The problem: Provide only the number of lines below in which the string "steps" occurs.
- - - - -
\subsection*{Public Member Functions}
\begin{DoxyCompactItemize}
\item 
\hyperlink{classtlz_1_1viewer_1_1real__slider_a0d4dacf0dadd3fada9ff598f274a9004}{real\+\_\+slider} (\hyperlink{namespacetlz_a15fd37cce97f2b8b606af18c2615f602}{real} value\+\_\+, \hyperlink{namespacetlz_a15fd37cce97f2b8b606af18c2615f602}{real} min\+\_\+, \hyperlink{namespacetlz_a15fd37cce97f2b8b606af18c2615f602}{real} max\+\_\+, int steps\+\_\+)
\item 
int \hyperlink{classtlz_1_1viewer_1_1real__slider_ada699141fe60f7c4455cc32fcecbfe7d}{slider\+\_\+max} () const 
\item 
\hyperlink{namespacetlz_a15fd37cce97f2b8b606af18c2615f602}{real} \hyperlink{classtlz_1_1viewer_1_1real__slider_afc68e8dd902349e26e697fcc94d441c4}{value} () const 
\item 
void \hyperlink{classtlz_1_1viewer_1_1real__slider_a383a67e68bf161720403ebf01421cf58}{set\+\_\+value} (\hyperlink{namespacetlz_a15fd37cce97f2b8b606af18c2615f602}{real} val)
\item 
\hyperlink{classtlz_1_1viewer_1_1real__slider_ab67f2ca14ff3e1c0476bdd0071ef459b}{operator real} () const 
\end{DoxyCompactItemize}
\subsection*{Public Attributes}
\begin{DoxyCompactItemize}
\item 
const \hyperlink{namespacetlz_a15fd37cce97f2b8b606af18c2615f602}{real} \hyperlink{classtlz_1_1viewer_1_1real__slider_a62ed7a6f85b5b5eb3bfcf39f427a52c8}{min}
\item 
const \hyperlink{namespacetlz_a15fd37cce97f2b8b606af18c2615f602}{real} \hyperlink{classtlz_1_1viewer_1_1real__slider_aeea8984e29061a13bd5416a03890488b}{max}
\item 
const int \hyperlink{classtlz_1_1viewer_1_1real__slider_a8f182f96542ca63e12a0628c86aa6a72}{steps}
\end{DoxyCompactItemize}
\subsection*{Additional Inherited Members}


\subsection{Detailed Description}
- - - - -
Response to this exercise: 2